The problem: Exactly as written, set down the lines from the top of the entries through the line bearing "17025 Quality Manual</a></h2>", with every picture left out.

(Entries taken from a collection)
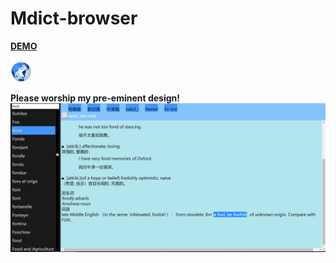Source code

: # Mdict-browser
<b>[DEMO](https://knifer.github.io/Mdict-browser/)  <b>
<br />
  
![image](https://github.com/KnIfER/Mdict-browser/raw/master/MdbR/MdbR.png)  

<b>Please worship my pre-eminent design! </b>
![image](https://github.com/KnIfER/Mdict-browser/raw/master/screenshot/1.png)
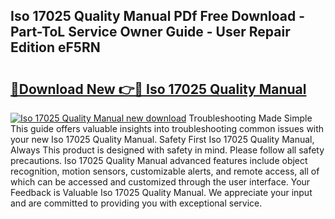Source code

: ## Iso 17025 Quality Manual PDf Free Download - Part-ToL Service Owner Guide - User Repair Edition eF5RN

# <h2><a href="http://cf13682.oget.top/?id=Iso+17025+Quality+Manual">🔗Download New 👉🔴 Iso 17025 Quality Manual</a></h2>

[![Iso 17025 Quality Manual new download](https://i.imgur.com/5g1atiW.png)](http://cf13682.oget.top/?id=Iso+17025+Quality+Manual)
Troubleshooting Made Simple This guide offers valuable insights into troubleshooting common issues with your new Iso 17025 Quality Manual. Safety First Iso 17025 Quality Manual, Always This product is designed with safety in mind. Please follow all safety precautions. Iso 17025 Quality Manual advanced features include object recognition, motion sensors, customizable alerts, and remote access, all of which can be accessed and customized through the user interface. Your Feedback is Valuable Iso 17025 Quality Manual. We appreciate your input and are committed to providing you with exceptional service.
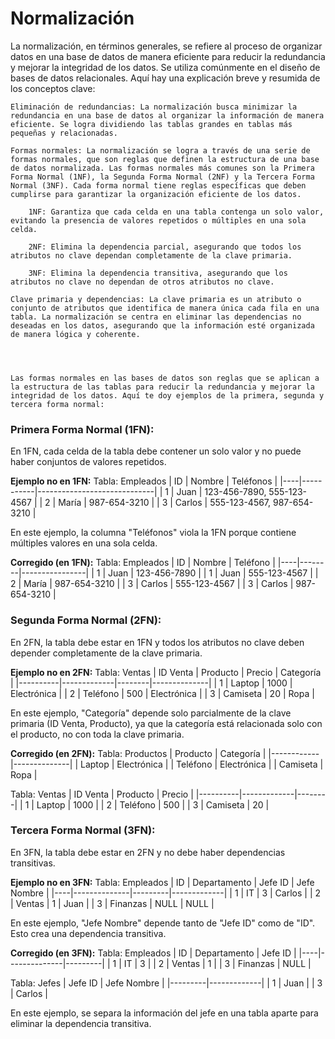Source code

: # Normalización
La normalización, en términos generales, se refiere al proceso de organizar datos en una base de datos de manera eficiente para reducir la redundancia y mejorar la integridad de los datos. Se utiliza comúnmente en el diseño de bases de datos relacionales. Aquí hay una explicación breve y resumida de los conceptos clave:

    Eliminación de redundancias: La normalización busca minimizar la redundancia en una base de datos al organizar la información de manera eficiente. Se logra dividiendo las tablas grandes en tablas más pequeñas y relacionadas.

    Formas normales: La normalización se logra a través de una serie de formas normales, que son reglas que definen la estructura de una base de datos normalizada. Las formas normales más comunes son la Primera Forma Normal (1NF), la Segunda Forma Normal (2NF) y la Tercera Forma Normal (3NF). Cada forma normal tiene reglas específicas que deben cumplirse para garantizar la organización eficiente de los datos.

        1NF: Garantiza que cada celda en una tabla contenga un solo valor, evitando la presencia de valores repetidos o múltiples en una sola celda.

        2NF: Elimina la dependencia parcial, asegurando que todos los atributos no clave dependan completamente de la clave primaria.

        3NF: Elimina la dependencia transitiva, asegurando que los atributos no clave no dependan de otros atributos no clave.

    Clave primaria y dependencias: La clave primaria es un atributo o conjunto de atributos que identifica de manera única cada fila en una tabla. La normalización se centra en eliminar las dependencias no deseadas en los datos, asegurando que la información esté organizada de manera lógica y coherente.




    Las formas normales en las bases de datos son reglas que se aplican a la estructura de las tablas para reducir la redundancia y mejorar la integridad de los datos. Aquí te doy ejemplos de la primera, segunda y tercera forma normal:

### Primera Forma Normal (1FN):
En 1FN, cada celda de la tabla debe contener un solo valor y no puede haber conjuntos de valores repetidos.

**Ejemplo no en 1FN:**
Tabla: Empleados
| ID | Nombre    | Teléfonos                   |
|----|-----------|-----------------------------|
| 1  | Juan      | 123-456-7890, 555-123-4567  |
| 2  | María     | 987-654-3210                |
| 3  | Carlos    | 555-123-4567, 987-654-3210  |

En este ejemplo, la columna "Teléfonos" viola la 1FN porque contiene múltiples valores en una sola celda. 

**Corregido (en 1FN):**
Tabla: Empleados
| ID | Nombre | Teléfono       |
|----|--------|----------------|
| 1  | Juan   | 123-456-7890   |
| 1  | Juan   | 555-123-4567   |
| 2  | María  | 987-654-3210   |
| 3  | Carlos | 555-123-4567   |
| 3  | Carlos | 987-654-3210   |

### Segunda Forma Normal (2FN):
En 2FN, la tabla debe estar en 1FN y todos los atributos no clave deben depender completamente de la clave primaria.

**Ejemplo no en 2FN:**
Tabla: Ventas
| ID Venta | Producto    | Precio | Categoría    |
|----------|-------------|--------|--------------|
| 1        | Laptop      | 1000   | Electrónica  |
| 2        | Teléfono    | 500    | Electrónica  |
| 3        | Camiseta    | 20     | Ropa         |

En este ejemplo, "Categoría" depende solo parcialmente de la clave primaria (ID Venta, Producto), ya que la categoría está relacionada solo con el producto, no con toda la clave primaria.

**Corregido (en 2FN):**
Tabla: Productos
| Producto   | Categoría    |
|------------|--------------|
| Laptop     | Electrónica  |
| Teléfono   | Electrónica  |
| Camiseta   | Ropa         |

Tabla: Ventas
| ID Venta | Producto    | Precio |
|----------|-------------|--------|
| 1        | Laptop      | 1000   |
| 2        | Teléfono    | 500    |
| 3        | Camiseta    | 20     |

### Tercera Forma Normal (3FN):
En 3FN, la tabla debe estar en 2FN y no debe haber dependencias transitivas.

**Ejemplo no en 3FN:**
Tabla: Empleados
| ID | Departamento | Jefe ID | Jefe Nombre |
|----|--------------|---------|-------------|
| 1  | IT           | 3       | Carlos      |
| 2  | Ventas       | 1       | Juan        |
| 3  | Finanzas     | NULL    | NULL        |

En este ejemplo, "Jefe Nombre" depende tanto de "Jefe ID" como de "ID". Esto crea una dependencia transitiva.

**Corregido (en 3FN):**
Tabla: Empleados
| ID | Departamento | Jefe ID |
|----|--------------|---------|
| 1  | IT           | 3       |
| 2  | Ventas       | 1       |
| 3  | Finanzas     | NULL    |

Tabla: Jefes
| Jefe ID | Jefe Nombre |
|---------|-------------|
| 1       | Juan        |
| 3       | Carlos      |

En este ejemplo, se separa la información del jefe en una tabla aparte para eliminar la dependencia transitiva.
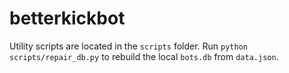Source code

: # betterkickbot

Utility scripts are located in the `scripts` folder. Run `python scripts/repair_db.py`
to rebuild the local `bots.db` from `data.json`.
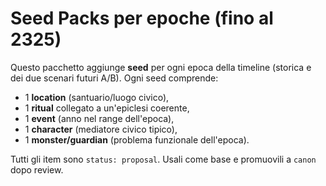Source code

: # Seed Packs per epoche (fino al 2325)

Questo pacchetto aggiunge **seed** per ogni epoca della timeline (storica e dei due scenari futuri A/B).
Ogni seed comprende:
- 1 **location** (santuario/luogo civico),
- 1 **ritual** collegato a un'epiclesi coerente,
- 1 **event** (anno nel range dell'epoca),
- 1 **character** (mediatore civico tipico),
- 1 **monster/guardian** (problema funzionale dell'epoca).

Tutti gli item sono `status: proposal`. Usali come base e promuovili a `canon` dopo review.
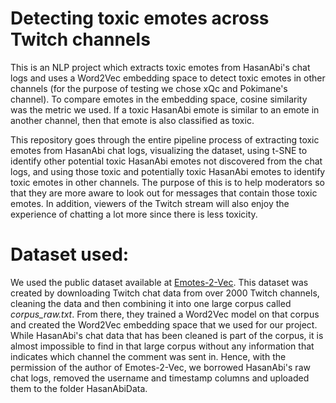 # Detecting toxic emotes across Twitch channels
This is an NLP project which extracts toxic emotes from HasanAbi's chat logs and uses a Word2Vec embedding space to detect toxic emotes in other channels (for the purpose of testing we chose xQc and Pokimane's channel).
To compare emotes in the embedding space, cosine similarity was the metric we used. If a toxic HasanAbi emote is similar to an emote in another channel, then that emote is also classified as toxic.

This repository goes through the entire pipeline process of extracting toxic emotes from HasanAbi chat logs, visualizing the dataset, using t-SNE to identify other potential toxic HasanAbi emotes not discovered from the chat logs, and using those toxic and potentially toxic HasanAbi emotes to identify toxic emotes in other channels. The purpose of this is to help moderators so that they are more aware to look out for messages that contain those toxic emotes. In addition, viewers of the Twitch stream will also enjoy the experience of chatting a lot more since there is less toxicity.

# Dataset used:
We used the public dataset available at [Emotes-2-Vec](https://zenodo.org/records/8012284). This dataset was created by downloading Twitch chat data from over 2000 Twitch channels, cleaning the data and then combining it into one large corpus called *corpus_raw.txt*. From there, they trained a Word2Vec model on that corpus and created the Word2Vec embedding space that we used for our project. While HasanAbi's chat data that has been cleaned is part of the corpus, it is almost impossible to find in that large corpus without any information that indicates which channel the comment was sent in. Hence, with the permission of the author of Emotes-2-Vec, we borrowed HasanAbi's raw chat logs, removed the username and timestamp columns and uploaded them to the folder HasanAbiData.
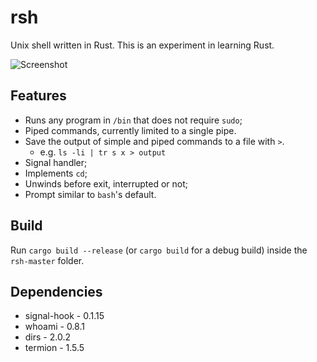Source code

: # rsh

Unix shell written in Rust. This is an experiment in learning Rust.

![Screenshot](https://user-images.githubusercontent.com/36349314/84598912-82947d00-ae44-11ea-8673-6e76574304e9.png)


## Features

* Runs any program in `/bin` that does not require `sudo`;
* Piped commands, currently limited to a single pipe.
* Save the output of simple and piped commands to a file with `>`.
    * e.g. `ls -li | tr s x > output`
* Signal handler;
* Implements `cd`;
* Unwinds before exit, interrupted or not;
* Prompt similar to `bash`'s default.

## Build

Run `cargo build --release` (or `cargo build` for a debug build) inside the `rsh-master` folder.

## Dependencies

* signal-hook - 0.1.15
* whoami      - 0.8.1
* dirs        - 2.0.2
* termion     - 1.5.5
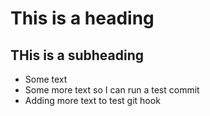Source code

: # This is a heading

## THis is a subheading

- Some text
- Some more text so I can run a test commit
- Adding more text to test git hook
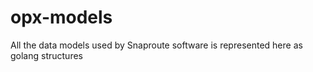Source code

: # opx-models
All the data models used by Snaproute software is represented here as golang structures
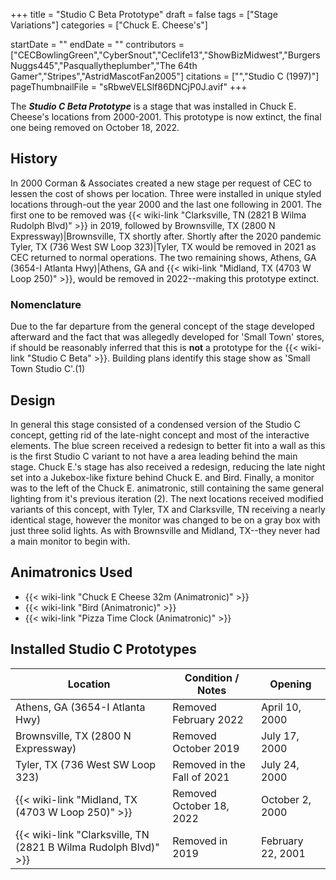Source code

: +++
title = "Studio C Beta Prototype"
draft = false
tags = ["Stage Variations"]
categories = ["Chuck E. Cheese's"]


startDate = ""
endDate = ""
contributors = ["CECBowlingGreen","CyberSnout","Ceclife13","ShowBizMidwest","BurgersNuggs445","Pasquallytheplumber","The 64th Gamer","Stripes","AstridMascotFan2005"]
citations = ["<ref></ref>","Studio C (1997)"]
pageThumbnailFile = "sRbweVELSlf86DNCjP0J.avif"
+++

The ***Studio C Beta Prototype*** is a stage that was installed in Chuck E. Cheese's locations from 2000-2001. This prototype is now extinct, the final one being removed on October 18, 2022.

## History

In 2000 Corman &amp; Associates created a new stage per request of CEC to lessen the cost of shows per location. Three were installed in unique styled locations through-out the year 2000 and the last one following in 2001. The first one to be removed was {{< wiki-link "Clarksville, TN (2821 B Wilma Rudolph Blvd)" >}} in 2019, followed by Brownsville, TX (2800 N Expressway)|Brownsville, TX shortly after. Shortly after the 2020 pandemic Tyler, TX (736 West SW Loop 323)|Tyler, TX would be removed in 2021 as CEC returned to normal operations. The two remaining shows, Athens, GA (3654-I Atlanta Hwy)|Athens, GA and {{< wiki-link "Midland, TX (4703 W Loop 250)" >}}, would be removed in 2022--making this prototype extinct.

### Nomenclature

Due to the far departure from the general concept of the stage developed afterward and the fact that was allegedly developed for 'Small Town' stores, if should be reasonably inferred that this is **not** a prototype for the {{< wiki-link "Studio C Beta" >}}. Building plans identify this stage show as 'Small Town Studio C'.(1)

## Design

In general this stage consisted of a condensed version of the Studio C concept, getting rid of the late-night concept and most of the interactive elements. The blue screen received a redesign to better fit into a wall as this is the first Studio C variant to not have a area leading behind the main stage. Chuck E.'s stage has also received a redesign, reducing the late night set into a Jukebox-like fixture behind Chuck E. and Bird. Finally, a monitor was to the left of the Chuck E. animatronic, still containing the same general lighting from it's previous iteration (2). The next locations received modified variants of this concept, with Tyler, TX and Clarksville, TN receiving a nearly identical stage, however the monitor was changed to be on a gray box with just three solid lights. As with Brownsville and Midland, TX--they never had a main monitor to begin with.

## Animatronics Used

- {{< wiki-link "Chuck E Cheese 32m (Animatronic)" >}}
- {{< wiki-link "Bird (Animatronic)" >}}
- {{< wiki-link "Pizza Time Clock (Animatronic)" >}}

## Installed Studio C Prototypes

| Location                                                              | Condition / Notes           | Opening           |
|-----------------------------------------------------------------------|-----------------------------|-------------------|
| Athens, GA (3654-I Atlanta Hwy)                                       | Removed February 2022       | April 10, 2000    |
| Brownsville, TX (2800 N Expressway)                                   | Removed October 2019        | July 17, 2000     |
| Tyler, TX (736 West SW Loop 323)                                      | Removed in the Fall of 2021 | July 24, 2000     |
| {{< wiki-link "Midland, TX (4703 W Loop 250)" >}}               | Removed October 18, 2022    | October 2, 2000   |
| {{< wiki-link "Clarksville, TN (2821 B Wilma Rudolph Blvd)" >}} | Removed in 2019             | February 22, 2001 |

Answer to this task:
Source code

: # Mdict-browser
<b>[DEMO](https://knifer.github.io/Mdict-browser/)  <b>
<br />
  
![image](https://github.com/KnIfER/Mdict-browser/raw/master/MdbR/MdbR.png)  

<b>Please worship my pre-eminent design! </b>
![image](https://github.com/KnIfER/Mdict-browser/raw/master/screenshot/1.png)
Source code

: ## Iso 17025 Quality Manual PDf Free Download - Part-ToL Service Owner Guide - User Repair Edition eF5RN

# <h2><a href="http://cf13682.oget.top/?id=Iso+17025+Quality+Manual">🔗Download New 👉🔴 Iso 17025 Quality Manual</a></h2>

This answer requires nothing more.